__What is expected__. Among the entries below, find the lines that hold the word "following" and report them.

____________

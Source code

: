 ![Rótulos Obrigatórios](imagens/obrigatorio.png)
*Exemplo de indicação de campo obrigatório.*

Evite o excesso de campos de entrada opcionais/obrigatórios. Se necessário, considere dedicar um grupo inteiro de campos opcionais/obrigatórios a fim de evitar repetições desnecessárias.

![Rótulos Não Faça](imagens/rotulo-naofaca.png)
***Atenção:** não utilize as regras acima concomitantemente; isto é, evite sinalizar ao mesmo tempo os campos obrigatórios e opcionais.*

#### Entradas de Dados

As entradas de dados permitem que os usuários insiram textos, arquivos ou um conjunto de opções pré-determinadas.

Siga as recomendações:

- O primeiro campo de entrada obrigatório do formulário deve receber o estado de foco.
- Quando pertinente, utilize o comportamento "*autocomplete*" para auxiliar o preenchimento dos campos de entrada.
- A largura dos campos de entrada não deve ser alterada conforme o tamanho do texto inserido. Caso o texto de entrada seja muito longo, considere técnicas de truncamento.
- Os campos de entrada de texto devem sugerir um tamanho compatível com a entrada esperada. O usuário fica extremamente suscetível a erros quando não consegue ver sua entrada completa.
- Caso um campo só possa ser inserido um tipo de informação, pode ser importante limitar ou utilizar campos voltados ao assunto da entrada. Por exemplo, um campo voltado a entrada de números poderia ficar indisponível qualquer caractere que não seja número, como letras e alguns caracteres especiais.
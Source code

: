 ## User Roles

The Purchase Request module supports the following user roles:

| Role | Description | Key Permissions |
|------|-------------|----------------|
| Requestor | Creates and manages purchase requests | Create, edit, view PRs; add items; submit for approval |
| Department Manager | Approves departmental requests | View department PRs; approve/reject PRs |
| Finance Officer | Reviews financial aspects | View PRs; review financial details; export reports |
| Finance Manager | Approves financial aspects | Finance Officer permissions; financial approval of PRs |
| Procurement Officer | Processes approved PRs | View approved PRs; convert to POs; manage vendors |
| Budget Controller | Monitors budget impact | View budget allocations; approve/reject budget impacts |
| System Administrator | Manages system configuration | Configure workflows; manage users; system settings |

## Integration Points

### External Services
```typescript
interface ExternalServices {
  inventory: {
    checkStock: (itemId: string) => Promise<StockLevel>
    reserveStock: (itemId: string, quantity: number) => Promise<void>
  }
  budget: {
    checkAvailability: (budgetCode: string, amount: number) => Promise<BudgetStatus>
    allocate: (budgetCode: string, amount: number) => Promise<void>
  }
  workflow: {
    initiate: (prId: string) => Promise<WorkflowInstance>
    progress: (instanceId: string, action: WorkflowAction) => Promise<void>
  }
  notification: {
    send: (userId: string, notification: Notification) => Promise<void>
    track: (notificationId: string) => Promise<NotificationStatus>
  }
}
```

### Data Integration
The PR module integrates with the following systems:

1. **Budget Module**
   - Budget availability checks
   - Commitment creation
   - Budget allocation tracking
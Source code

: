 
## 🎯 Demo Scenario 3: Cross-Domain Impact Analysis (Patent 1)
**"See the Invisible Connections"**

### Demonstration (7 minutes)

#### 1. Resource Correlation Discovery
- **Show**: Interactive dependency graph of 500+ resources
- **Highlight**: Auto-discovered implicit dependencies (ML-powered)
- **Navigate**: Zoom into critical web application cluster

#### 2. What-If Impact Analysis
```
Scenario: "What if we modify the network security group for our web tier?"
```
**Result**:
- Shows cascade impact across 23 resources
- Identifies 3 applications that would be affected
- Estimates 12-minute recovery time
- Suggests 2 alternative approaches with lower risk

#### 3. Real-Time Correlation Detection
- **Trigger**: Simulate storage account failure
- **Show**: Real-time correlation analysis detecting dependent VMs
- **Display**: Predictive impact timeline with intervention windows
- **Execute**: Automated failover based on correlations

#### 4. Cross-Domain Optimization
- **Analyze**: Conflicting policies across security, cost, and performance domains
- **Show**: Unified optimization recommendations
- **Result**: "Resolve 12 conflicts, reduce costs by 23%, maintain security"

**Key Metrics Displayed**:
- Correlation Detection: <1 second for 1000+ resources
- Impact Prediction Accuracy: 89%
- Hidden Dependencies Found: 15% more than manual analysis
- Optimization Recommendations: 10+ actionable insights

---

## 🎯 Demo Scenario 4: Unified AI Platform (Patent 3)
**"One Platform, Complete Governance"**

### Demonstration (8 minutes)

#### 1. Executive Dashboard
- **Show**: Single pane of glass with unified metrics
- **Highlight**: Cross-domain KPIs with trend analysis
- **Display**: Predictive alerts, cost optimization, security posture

____________

__Response for this exercise__.
The Purchase Request module supports the following user roles:
The PR module integrates with the following systems:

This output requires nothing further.